It is highly dangerourns if the requirement is, as in the HyTime BOS
definition, that you must identify all linked files to any level if no
constraints are applied. If, however, you are referring to just resolving
what you now call a Session BOS it is not dangerous.

>> >If, in the course of traversing the links in the session-start
>> >document, the user encounters another document, the user certainly has
>> >the option of accepting *that* document's suggestion as to what the
>> >BOS should be (making that document effectively the session-start
>> >document), or, of adding that document's BOS to his existing,
>> >session-dependent BOS, or of simply ignoring the suggestion and
>> >keeping the present BOS, or of doing something else entirely.
>> 
>> This will not work, for a number of reasons. 
>> 
>> Firstly look at the situation where I make a reference to just part of one
>> of your documents. The links in the part of the document that I refer to
>> _may_ be relevant to the BOS, but those that occur in the rest of your
>> document are unlikely to be relevant.
>
>So what?  If they do not have any linkends in the BOS, then they
>have no effect.

This is OK if they do not have any linkends in my BOS, but if they have
linkends in the referenced documents BOS and that is inherited then they are
likely to be irrelevant. Again we seem to be talking about different things!
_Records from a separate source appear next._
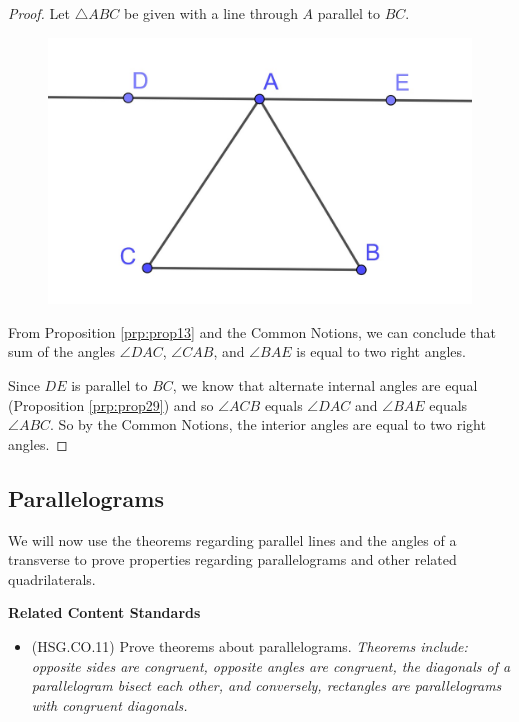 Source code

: \documentclass[
]{book}
\providecommand{\tightlist}{%
  \setlength{\itemsep}{0pt}\setlength{\parskip}{0pt}}
\newenvironment{standards}{}{}
\theoremstyle{definition}
\theoremstyle{definition}
\theoremstyle{definition}
\theoremstyle{definition}
\theoremstyle{remark}
\begin{document}
\begin{proof}
Let \(\triangle ABC\) be given with a line through \(A\) parallel to \(BC\).

\begin{figure}

{\centering \includegraphics[width=0.3\linewidth]{images/Angles-triangle} 

}

\end{figure}

From Proposition \ref{prp:prop13} and the Common Notions, we can conclude that sum of the angles \(\angle DAC\), \(\angle CAB\), and \(\angle BAE\) is equal to two right angles.

Since \(DE\) is parallel to \(BC\), we know that alternate internal angles are equal (Proposition \ref{prp:prop29}) and so \(\angle ACB\) equals \(\angle DAC\) and \(\angle BAE\) equals \(\angle ABC\). So by the Common Notions, the interior angles are equal to two right angles.
\end{proof}

\hypertarget{parallelograms}{%
\subsection{Parallelograms}\label{parallelograms}}

We will now use the theorems regarding parallel lines and the angles of a transverse to prove properties regarding parallelograms and other related quadrilaterals.

\begin{standards}

\begin{center}
\textbf{Related Content Standards}

\end{center}

\begin{itemize}
\tightlist
\item
  (HSG.CO.11) Prove theorems about parallelograms. \emph{Theorems include: opposite sides are congruent, opposite angles are congruent, the diagonals of a parallelogram bisect each other, and conversely, rectangles are parallelograms with congruent diagonals.}
\end{itemize}

\end{standards}
\end{document}
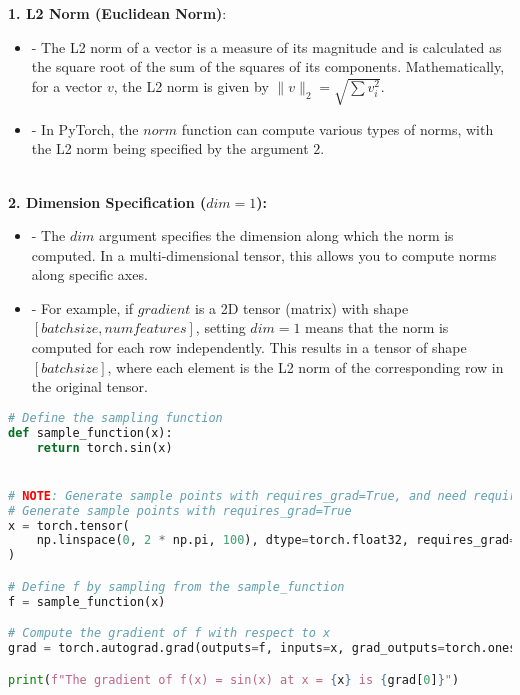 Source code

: \documentclass{article}
\begin{document}
\textbf{1. L2 Norm (Euclidean Norm)}: \\
\begin{itemize}
  \item    - The L2 norm of a vector is a measure of its magnitude and is calculated as the square root of the sum of the squares of its components. Mathematically, for a vector \( v \), the L2 norm is given by \( \|v\|_2 = \sqrt{\sum v_i^2} \).\\
  \item    - In PyTorch, the $norm$ function can compute various types of norms, with the L2 norm being specified by the argument $2$. \\
\end{itemize} \\
\textbf{2. Dimension Specification ($dim=1$):} \\
   \begin{itemize}
     \item    - The $dim$ argument specifies the dimension along which the norm is computed. In a multi-dimensional tensor, this allows you to compute norms along specific axes. \\
     \item    - For example, if $gradient$ is a 2D tensor (matrix) with shape $[batch size, num features]$, setting $dim=1$ means that the norm is computed for each row independently.
   This results in a tensor of shape $[batch size]$, where each element is the L2 norm of the corresponding row in the original tensor. \\

   \end{itemize}

\begin{lstlisting}[language=Python, caption=PyTorch gradient sampling example]
# Define the sampling function
def sample_function(x):
    return torch.sin(x)


# NOTE: Generate sample points with requires_grad=True, and need requires_grad=True
# Generate sample points with requires_grad=True
x = torch.tensor(
    np.linspace(0, 2 * np.pi, 100), dtype=torch.float32, requires_grad=True
)

# Define f by sampling from the sample_function
f = sample_function(x)

# Compute the gradient of f with respect to x
grad = torch.autograd.grad(outputs=f, inputs=x, grad_outputs=torch.ones_like(f))

print(f"The gradient of f(x) = sin(x) at x = {x} is {grad[0]}")

\end{lstlisting}
\end{document}
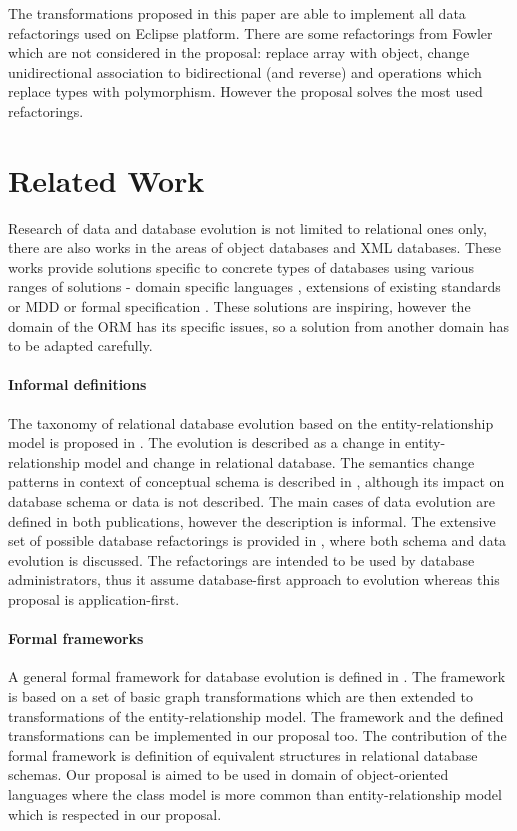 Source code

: \documentclass[runningheads]{comsis}
\begin{document}
The transformations proposed in this paper are able to implement all data refactorings used on Eclipse platform. There are some refactorings from Fowler which are not considered in the proposal: replace array with object, change unidirectional association to bidirectional (and reverse) and operations which replace types with polymorphism. However the proposal solves the most used refactorings.



\section{Related Work}
\label{sec:related-work}
Research of data and database evolution is not limited to relational ones only, there are also works in the areas of object databases and XML databases. These works provide solutions specific to concrete types of databases using various ranges of solutions - domain specific languages \cite{SERF}, extensions of existing standards or MDD \cite{Evolution_vs_Reorganization} or formal specification \cite{Tresch:1991vi}. These solutions are inspiring, however the domain of the ORM has its specific issues, so a solution from another domain has to be adapted carefully.

\paragraph{Informal definitions} The taxonomy of relational database evolution based on the entity-relationship model  is proposed in \cite{Roddick:TaxonomyOnERM}. The evolution is described as a change in entity-relationship model and change in relational database.  The semantics change patterns in context of conceptual schema is described in \cite{Wedemeijer:SemanticChangePatternsInConceptualSchema}, although its impact on database schema or data is not described. The main cases of data evolution are defined in both publications, however the description is informal. The extensive set of possible database refactorings is provided in \cite{Ambler:DbRefactoringBook}, where both schema and data evolution is discussed. The refactorings are intended to be used by database administrators, thus it assume database-first approach to evolution whereas this proposal is application-first.   

\paragraph{Formal frameworks} A general formal framework for database evolution is defined in \cite{McBrien:formal-framework-transformation}. The framework is based on a set of basic graph transformations which are then extended to transformations of the entity-relationship model. The framework and the defined transformations can be implemented in our proposal too. The contribution of the formal framework is definition of equivalent structures in relational database schemas. Our proposal is aimed to be used in domain of object-oriented languages where the class model is more common than entity-relationship model which is respected in our proposal. 
\end{document}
>> (otherwise I would have referred to that part of the document as
>> well).
>
>There is no reason to make any such assumption.  Maybe the author of
>the annotation document got tired and went to bed.

He should not publish an incomplete review!!!

>> How can I determine which of the entries
>> in the referenced document's set would be relevant? If I copy them all then
>> my object set is no longer "bounded" - it is distinctly unbounded as far as
>> my document is concerned!
>
>There is no requirement that you add any traversed-to document's
>suggested BOS to your BOS.  You insist that I am saying this, but I
>have repeatedly and very explicitly said exactly the opposite.  Yes,
>the traversed-to document itself is necessarily in the BOS.  BUT THE
>TRAVERSED-TO DOCUMENT'S SUGGESTED BOS IS NOT ADDED TO THE BOS UNLESS
>THE USER DECIDES TO DO THAT!  The user is under no compulsion to do
>any such thing, and neither is the application.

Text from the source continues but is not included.